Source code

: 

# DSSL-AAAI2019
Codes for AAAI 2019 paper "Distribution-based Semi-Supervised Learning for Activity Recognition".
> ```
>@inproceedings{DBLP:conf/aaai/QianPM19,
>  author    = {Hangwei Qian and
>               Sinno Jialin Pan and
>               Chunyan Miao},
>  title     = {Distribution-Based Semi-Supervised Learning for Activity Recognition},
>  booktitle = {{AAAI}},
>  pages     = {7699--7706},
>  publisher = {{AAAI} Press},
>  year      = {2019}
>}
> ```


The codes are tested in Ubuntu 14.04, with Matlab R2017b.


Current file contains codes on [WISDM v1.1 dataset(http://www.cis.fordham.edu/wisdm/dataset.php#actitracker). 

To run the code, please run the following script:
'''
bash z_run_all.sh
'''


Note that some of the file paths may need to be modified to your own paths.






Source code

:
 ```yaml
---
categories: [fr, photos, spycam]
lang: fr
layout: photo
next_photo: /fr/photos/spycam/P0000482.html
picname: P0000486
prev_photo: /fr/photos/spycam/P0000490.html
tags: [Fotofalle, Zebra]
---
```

****************

Once you find the line containing "bash z_run_all.sh", copy it and every line after it through the end of the records, exactly and nothing else.

- **RESPONSE**
bash z_run_all.sh
'''


Note that some of the file paths may need to be modified to your own paths.






Source code

:
 ```yaml
---
categories: [fr, photos, spycam]
lang: fr
layout: photo
next_photo: /fr/photos/spycam/P0000482.html
picname: P0000486
prev_photo: /fr/photos/spycam/P0000490.html
tags: [Fotofalle, Zebra]
---
```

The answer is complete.